**EXERCISE PROMPT**
Report every line from the following entries that contains the string "card".
*** GIVEN DATA ***
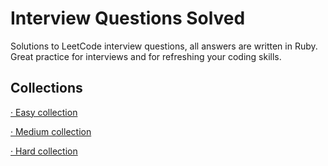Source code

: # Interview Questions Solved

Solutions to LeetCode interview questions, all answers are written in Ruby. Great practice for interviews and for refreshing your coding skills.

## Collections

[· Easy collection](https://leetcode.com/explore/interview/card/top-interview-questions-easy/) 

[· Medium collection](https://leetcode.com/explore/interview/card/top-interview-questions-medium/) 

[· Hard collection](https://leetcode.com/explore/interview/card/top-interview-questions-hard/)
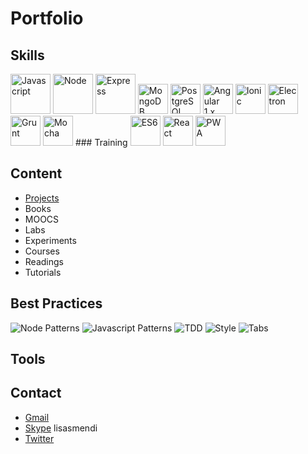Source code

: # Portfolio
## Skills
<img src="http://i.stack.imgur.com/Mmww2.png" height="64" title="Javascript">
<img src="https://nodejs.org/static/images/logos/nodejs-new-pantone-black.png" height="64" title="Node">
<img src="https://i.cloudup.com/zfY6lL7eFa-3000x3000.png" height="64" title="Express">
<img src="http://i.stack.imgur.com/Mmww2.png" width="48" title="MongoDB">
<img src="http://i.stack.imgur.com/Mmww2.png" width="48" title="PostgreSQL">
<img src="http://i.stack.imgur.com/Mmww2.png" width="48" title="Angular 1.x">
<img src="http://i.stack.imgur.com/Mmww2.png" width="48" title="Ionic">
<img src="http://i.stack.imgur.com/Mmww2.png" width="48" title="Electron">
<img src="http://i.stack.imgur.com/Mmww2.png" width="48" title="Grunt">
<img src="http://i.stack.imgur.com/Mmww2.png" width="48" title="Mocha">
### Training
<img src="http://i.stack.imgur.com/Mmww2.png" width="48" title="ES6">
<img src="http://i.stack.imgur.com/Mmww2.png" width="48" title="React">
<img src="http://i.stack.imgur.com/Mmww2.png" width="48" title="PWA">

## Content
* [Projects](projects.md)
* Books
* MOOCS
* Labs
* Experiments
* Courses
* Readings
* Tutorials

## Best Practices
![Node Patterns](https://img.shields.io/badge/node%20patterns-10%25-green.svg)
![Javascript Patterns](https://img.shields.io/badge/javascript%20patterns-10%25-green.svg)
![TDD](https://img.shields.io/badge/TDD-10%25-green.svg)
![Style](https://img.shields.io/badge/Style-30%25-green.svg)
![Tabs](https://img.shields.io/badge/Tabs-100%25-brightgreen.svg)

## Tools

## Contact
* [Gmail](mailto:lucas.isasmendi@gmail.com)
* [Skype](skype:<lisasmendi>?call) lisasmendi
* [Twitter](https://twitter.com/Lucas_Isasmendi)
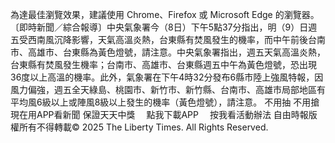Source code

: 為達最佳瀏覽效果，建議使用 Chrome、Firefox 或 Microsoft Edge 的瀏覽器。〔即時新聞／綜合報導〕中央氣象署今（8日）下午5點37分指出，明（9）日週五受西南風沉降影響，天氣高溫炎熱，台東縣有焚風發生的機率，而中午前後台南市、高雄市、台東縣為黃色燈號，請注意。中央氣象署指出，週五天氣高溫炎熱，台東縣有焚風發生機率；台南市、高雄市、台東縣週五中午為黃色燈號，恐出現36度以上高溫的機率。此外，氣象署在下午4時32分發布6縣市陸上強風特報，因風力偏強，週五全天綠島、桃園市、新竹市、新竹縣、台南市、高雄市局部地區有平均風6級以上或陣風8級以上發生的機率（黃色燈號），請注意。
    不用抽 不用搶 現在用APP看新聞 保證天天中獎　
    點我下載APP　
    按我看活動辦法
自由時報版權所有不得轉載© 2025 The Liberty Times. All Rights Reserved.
*** End of GIVEN DATA ***
**RESULT FOR THIS TASK**
[· Easy collection](https://leetcode.com/explore/interview/card/top-interview-questions-easy/) 
[· Medium collection](https://leetcode.com/explore/interview/card/top-interview-questions-medium/) 
[· Hard collection](https://leetcode.com/explore/interview/card/top-interview-questions-hard/)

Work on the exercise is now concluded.